1D 1H NMR metabolomic analysis revealed significant changes in chemical shifts between the obese control and obese T2DM groups with male and female samples combined. Figure 1 shows that in an OPLS-DA score plot of plasma samples from the two groups, obese control samples are negative for discriminant component t[1] whereas obese T2DM samples are positive for t[1]. This separation of metabolite profiles was also seen when obese control males were compared to obese T2DM males and when obese control females were compared to obese T2DM females (data not shown). The spots in Fig. 1 were then compared with their corresponding individual clinical chemistry data. Samples overlapping in the middle region belonged to control individuals who had blood profiles with fasting blood glucose and HbA1c at the higher end of the distribution in the group and T2DM individuals with lower values within the range of distribution in that group.
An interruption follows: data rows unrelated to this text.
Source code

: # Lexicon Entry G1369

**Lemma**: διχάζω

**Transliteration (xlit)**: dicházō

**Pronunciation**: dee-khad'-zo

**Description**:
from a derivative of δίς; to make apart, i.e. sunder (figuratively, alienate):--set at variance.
The spots at the extremities of each distribution in Fig. 1 were samples of control individuals with normal plasma glucose and HbA1c profiles or T2DM individuals with higher plasma levels of glucose and HbA1c.

Figure 1
figure 1

Scores plot from OPLS-DA model derived from 1D 1H NMR spectral data of 8 h fasted plasma samples from obese control (n = 50) and obese T2DM (n = 50) subjects. NMR preparation, data processing and integration was carried out as described in the methods section. Every spot in the plot represents one plasma sample. Green: obese control samples; Pink: obese T2DM patient samples.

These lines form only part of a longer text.